I love these cookies! I’m so proud too because they are my first ever original cookie recipe! yay! It’s always exciting when you accomplish something on your own (and it turns out) because then you can just eat everything to celebrate (haha, I do that.. all the time). I was really trying to go for minimal ingredients and no oils, so these cookies are under 10 ingredients in total. They were just so tasty and nutty and yummy, they didn’t last long!

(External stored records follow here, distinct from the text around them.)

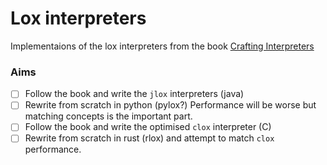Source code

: # Lox interpreters

Implementaions of the lox interpreters from the book [Crafting Interpreters](https://craftinginterpreters.com/)

### Aims

- [ ] Follow the book and write the `jlox` interpreters (java)
- [ ] Rewrite from scratch in python (pylox?)
      Performance will be worse but matching concepts is the important part.
- [ ] Follow the book and write the optimised `clox` interpreter (C)
- [ ] Rewrite from scratch in rust (rlox) and attempt to match `clox` performance.
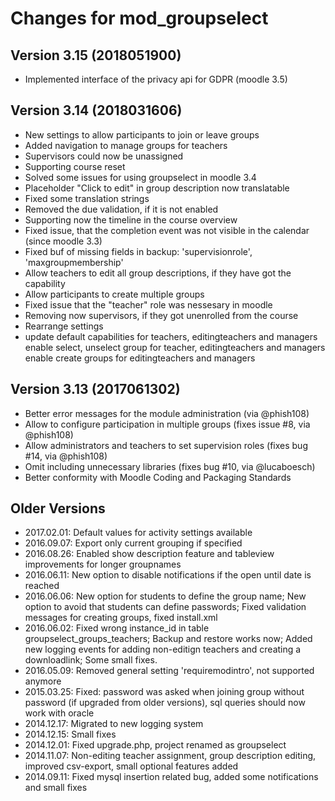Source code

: # Changes for mod_groupselect

## Version 3.15 (2018051900)
*   Implemented interface of the privacy api for GDPR (moodle 3.5)

## Version 3.14 (2018031606)
*   New settings to allow participants to join or leave groups
*   Added navigation to manage groups for teachers
*   Supervisors could now be unassigned
*   Supporting course reset
*   Solved some issues for using groupselect in moodle 3.4
*   Placeholder "Click to edit" in group description now translatable
*   Fixed some translation strings
*   Removed the due validation, if it is not enabled
*   Supporting now the timeline in the course overview
*   Fixed issue, that the completion event was not visible in the calendar (since moodle 3.3)
*   Fixed buf of missing fields in backup: 'supervisionrole', 'maxgroupmembership'
*   Allow teachers to edit all group descriptions, if they have got the capability
*   Allow participants to create multiple groups
*   Fixed issue that the "teacher" role was nessesary in moodle
*   Removing now supervisors, if they got unenrolled from the course
*   Rearrange settings
*   update default capabilities for teachers, editingteachers and managers
    enable select, unselect group for teacher, editingteachers and managers
    enable create groups for editingteachers and managers

## Version 3.13 (2017061302)
*   Better error messages for the module administration (via @phish108)
*   Allow to configure participation in multiple groups (fixes issue #8, via @phish108)
*   Allow administrators and teachers to set supervision roles (fixes bug #14, via @phish108)
*   Omit including unnecessary libraries (fixes bug #10, via @lucaboesch)
*   Better conformity with Moodle Coding and Packaging Standards

## Older Versions
* 2017.02.01: Default values for activity settings available
* 2016.09.07: Export only current grouping if specified
* 2016.08.26: Enabled show description feature and tableview improvements for longer groupnames
* 2016.06.11: New option to disable notifications if the open until date is reached
* 2016.06.06: New option for students to define the group name; New option to avoid that students can define passwords;
Fixed validation messages for creating groups, fixed install.xml
* 2016.06.02: Fixed wrong instance_id in table groupselect_groups_teachers; Backup and restore works now;
Added new logging events for adding non-editign teachers and creating a downloadlink; Some small fixes.
* 2016.05.09: Removed general setting 'requiremodintro', not supported anymore
* 2015.03.25: Fixed: password was asked when joining group without
password (if upgraded from older versions), sql queries should now work
with oracle
* 2014.12.17: Migrated to new logging system
* 2014.12.15: Small fixes
* 2014.12.01: Fixed upgrade.php, project renamed as groupselect
* 2014.11.07: Non-editing teacher assignment, group description editing, improved csv-export, small optional features added
* 2014.09.11: Fixed mysql insertion related bug, added some notifications and small fixes
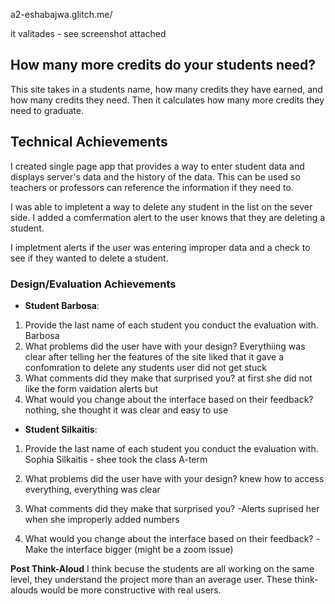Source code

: 
a2-eshabajwa.glitch.me/

it valitades - see screenshot attached 

## How many more credits do your students need?
This site takes in a students name, how many credits they have earned, and how many credits they need. Then it calculates how many more credits they need to graduate.

## Technical Achievements
I created single page app that provides a way to enter student data and displays server's data and the history of the data. This can be used so teachers or professors can reference the information if they need to.

I was able to impletent a way to delete any student in the list on the sever side. I added a comfermation alert to the user knows that they are deleting a student. 

I impletment alerts if the user was entering improper data and a check to see if they wanted to delete a student.

### Design/Evaluation Achievements


- **Student Barbosa**:
1. Provide the last name of each student you conduct the evaluation with.
Barbosa
2. What problems did the user have with your design?
Everythiing was clear after telling her the features of the site 
liked that it gave a confomration to delete any students 
user did not get stuck 
3. What comments did they make that surprised you?
at first she did not like the form vaidation alerts but 
4. What would you change about the interface based on their feedback?
nothing, she thought it was clear and easy to use 


- **Student Silkaitis**:
1. Provide the last name of each student you conduct the evaluation with.
Sophia Silkaitis - shee took the class A-term


2. What problems did the user have with your design?
knew how to access everything, everything was clear


3. What comments did they make that surprised you?
-Alerts suprised her when she improperly added numbers 

4. What would you change about the interface based on their feedback?
-Make the interface bigger (might be a zoom issue)

**Post Think-Aloud**
I think becuse the students are all working on the same level, they understand the project more than an average user.
These think-alouds would be more constructive with real users.

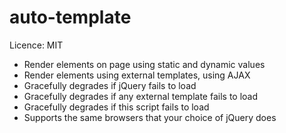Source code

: # auto-template

Licence: MIT

* Render elements on page using static and dynamic values
* Render elements using external templates, using AJAX
* Gracefully degrades if jQuery fails to load
* Gracefully degrades if any external template fails to load
* Gracefully degrades if this script fails to load
* Supports the same browsers that your choice of jQuery does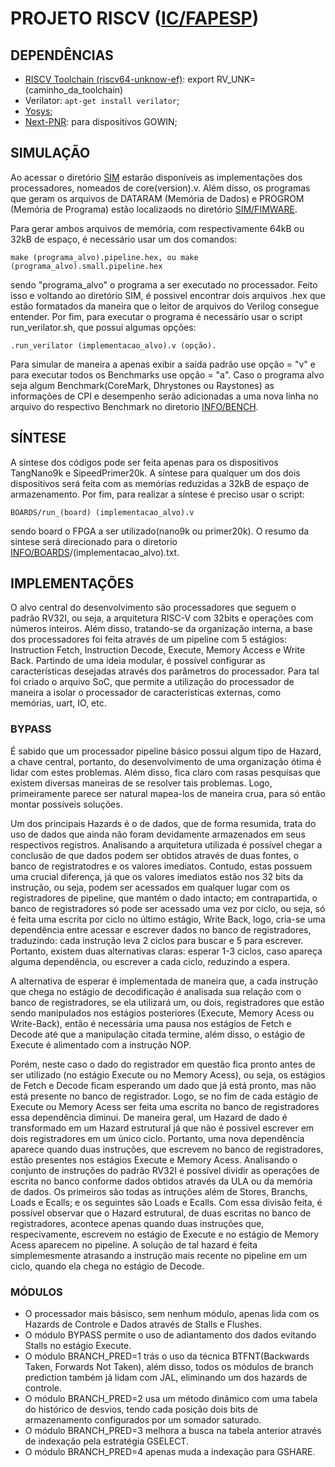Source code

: 
# PROJETO RISCV ([IC/FAPESP](https://bv.fapesp.br/pt/bolsas/216904/risc-v-superescalar-com-despacho-duplo-para-fpgas/))

## DEPENDÊNCIAS

- [RISCV Toolchain (riscv64-unknow-ef)](https://github.com/sifive/freedom-tools/releases): export RV_UNK=(caminho_da_toolchain)
- Verilator: `apt-get install verilator`;
- [Yosys](https://github.com/YosysHQ/yosys);
- [Next-PNR](https://github.com/YosysHQ/apicula): para dispositivos GOWIN;


## SIMULAÇÃO

Ao acessar o diretório [SIM](SIM) estarão disponíveis as implementações dos processadores, nomeados de core(version).v. Além disso, os programas que geram os arquivos de DATARAM (Memória de Dados) e PROGROM (Memória de Programa) estão localizaods no diretório [SIM/FIMWARE](SIM/FIRMWARE).

Para gerar ambos arquivos de memória, com respectivamente 64kB ou 32kB de espaço, é necessário usar um dos comandos:

	make (programa_alvo).pipeline.hex, ou make (programa_alvo).small.pipeline.hex

sendo "programa_alvo" o programa a ser executado no processador. Feito isso e voltando ao diretório SIM, é possivel encontrar dois 
arquivos .hex que estão formatados da maneira que o leitor de arquivos do Verilog consegue entender. Por fim, para executar o programa é
necessário usar o script run_verilator.sh, que possui algumas opções:
	
	.run_verilator (implementacao_alvo).v (opção).

Para simular de maneira a apenas exibir a saída padrão use opção = "v" e para executar todos os Benchmarks use opção = "a". Caso o programa alvo seja algum Benchmark(CoreMark, Dhrystones ou Raystones) as informações de CPI e desempenho serão adicionadas a uma nova linha no arquivo do respectivo Benchmark no diretorio [INFO/BENCH](INFO/BENCH).

## SÍNTESE

A síntese dos códigos pode ser feita apenas para os dispositivos TangNano9k e SipeedPrimer20k. A síntese para qualquer um dos dois dispositivos será feita com as memórias reduzidas a 32kB de espaço de armazenamento. Por fim, para realizar a síntese é preciso usar o script:
	
	BOARDS/run_(board) (implementacao_alvo).v

sendo board o FPGA a ser utilizado(nano9k ou primer20k). O resumo da sintese será direcionado para o diretorio [INFO/BOARDS](INFO/BOARDS)/(implementacao_alvo).txt.

## IMPLEMENTAÇÕES

O alvo central do desenvolvimento são processadores que seguem o padrão RV32I, ou seja, a arquitetura RISC-V com 32bits e operações com números inteiros. Além disso, tratando-se da organização interna, a base dos processadores foi feita através de um pipeline com 5 estágios: Instruction Fetch, Instruction Decode, Execute, Memory Access e Write Back. Partindo de uma ideia modular, é possível configurar as características desejadas através dos parâmetros do processador. Para tal foi criado o arquivo SoC, que permite a utilização do processador de maneira a isolar o processador de características externas, como memórias, uart, IO, etc.

### BYPASS

É sabido que um processador pipeline básico possui algum tipo de Hazard, a chave central, portanto, do desenvolvimento de uma organização ótima é lidar com estes problemas. Além disso, fica claro com rasas pesquisas que existem diversas maneiras de se resolver tais problemas. Logo, primeiramente parece ser natural mapea-los de maneira crua, para só então montar possíveis soluções.

Um dos principais Hazards é o de dados, que de forma resumida, trata do uso de dados que ainda não foram devidamente armazenados em seus respectivos registros. Analisando a arquitetura utilizada é possível chegar a conclusão de que dados podem ser obtidos através de duas fontes, o banco de registratodres e os valores imediatos. Contudo, estas possuem uma crucial diferença, já que os valores imediatos estão nos 32 bits da instrução, ou seja, podem ser acessados em qualquer lugar com os registradores de pipeline, que mantém o dado intacto; em contrapartida, o banco de registradores só pode ser acessado uma vez por ciclo, ou seja, só é feita uma escrita por ciclo no último estágio, Write Back, logo, cria-se uma dependência entre acessar e escrever dados no banco de registradores, traduzindo: cada instrução leva 2 ciclos para buscar e 5 para escrever. Portanto, existem duas alternativas claras: esperar 1-3 ciclos, caso apareça alguma dependência, ou escrever a cada ciclo, reduzindo a espera.

A alternativa de esperar é implementada de maneira que, a cada instrução que chega no estágio de decodificação é analisada sua relação com o banco de registradores, se ela utilizará um, ou dois, registradores que estão sendo manipulados nos estágios posteriores (Execute, Memory Acess ou Write-Back), então é necessária uma pausa nos estágios de Fetch e Decode até que a manipulação citada termine, além disso, o estágio de Execute é alimentado com a instrução NOP. 

Porém, neste caso o dado do registrador em questão fica pronto antes de ser utilizado (no estágio Execute ou no Memory Acess), ou seja, os estágios de Fetch e Decode ficam esperando um dado que já está pronto, mas não está presente no banco de registrador. Logo, se no fim de cada estágio de Execute ou Memory Acess ser feita uma escrita no banco de registradores essa dependência diminui. De maneira geral, um Hazard de dado é transformado em um Hazard estrutural já que não é possivel escrever em dois registradores em um único ciclo. Portanto, uma nova dependência aparece quando duas instruções, que escrevem no banco de registradores, estão presentes nos estágios Execute e Memory Acess. Analisando o conjunto de instruções do padrão RV32I é possível dividir as operações de escrita no banco conforme dados obtidos através da ULA ou da memória de dados. Os primeiros são todas as intruções além de Stores, Branchs, Loads e Ecalls; e os seguintes são Loads e Ecalls. Com essa divisão feita, é possível observar que o Hazard estrutural, de duas escritas no banco de registradores, acontece apenas quando duas instruções que, respecivamente, escrevem no estágio de Execute e no estágio de Memory Acess aparecem no pipeline. A solução de tal hazard é feita simplemesmente atrasando a instrução mais recente no pipeline em um ciclo, quando ela chega no estágio de Decode.



### MÓDULOS

 - O processador mais básisco, sem nenhum módulo, apenas lida com os Hazards de Controle e Dados através de Stalls e Flushes.
 - O módulo BYPASS permite o uso de adiantamento dos dados evitando Stalls no estágio Execute.
 - O módulo BRANCH_PRED=1 trás o uso da técnica BTFNT(Backwards Taken, Forwards Not Taken), além disso, todos os módulos de branch prediction também já lidam com JAL, eliminando um dos hazards de controle.
 - O módulo BRANCH_PRED=2 usa um método dinâmico com uma tabela do histórico de desvios, tendo cada posição dois bits de armazenamento configurados por um somador saturado.
 - O módulo BRANCH_PRED=3 melhora a busca na tabela anterior através de indexação pela estratégia GSELECT.
 - O módulo BRANCH_PRED=4 apenas muda a indexação para GSHARE.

I initially wanted to use almond flour (almond meal) as the base, but since I needed my remaining almonds to make milk and I had a tonne of oats on hand I figured I’d give it a go. It worked! And the great thing about oats are they’re a complex carb so they’ll digest slowly and release the sugars slowly into the bloodstream. They are a great cookie for after a good workout too. The almonds and oats give you a boost of protein and calcium.
1/2 Cup Oats
1 Pitted Medjooled Date
1 Tbsp Almonds
1/2 Tsp Xanthan Gum
1/2 Cup Almond Butter
2 Tbsp Maple Syrup
Pinch of Salt
Pinch of Cinnamon
Preheat oven to 350 degrees. Add your oats, date and almonds to a food processor or high speed blender, mix until you get a nice fine flour. Pour into a bowl and add your Xanthan gum, salt and cinnamon.
In a separate bowl smash your banana and add your almond butter and maple syrup, mix together. Add the wet ingredients to the dry ingredients and mix until everything is combined. It will be a thick gooey consistency – scoop out the mixture with a spoon, roll together and then flatten.
Place the cookies on the parchment lined baking sheet and place in oven for about 15 minutes or until the bottoms have become slightly golden. Remove from oven and allow to cool for around 2-3 minutes, enjoy with some homemade almond milk or as a AB-Jelly sandwich!